Stored data entries:
::::
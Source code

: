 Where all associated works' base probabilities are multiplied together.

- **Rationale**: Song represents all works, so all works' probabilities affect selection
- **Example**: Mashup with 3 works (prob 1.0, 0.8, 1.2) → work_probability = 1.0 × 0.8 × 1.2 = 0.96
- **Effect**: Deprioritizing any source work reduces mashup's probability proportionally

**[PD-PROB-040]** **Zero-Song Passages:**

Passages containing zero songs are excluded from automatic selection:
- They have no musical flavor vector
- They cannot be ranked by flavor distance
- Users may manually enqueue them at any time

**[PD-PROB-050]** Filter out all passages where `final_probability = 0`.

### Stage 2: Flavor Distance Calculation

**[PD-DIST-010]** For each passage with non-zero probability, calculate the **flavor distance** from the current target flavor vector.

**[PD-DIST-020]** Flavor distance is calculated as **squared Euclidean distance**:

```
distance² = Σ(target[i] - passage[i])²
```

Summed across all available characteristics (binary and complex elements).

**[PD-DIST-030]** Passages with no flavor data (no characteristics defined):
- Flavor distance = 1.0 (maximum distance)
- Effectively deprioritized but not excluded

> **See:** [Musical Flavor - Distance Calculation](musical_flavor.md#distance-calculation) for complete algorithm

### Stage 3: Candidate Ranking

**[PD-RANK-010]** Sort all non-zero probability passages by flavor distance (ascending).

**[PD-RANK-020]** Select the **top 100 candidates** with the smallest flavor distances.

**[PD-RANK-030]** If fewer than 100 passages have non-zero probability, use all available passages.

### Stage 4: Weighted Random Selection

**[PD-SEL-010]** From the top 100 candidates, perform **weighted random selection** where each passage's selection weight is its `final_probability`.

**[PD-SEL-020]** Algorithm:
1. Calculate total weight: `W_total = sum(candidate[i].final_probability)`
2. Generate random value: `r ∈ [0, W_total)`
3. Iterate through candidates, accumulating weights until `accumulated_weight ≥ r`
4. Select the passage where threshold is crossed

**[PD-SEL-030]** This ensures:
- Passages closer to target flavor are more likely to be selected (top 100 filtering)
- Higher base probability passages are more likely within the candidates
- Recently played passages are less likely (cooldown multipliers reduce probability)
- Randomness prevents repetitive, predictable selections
::::
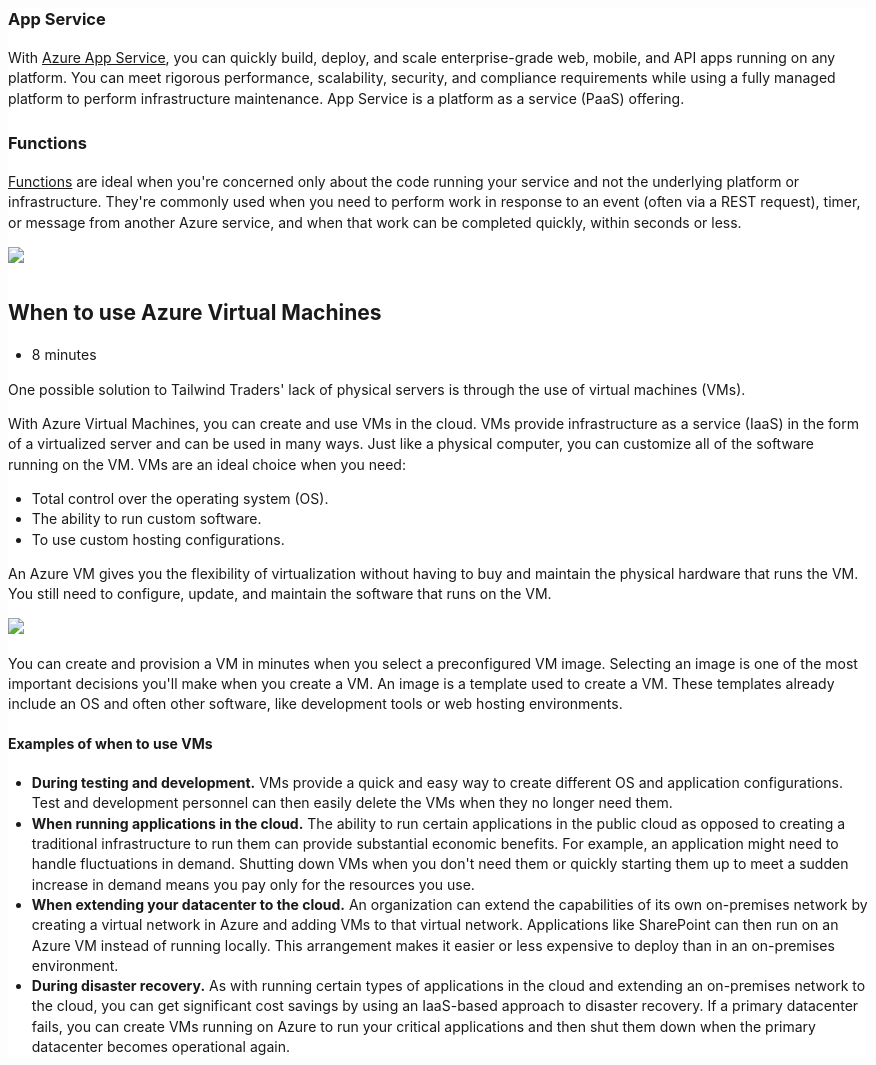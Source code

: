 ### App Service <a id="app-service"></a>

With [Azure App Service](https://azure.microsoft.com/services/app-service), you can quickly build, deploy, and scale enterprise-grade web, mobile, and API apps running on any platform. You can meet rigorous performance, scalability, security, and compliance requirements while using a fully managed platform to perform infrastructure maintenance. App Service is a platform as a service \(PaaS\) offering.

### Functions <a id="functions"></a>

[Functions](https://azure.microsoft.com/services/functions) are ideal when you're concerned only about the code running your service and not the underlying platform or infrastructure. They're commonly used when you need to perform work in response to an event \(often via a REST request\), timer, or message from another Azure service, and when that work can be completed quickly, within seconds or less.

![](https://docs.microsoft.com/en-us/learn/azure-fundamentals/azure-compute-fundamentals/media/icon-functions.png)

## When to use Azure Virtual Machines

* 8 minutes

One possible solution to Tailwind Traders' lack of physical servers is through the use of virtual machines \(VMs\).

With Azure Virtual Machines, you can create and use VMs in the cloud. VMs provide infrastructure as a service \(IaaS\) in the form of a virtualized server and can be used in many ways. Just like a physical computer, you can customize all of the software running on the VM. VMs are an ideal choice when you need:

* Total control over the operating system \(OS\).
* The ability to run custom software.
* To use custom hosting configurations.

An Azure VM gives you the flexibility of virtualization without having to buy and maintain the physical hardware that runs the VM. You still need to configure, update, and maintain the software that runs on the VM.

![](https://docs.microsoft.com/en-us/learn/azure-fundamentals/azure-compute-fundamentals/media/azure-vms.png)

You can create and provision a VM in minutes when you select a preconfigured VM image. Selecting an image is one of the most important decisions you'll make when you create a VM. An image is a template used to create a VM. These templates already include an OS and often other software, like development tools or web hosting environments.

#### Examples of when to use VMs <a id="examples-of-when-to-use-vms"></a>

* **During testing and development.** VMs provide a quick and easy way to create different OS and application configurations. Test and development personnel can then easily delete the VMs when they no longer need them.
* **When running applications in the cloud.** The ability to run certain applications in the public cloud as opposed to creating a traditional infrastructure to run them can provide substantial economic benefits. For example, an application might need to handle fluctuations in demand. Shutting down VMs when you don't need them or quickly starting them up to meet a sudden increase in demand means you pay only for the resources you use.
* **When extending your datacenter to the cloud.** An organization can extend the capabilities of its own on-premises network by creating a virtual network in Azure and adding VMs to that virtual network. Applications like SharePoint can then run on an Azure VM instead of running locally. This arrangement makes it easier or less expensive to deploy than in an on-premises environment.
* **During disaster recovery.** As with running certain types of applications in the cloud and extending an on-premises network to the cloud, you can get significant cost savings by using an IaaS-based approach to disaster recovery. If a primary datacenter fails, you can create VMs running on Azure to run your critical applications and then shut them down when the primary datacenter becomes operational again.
::::
Work item: Go through the data and count each line that has the word "Stage", then give the total alone.

Expected output: 3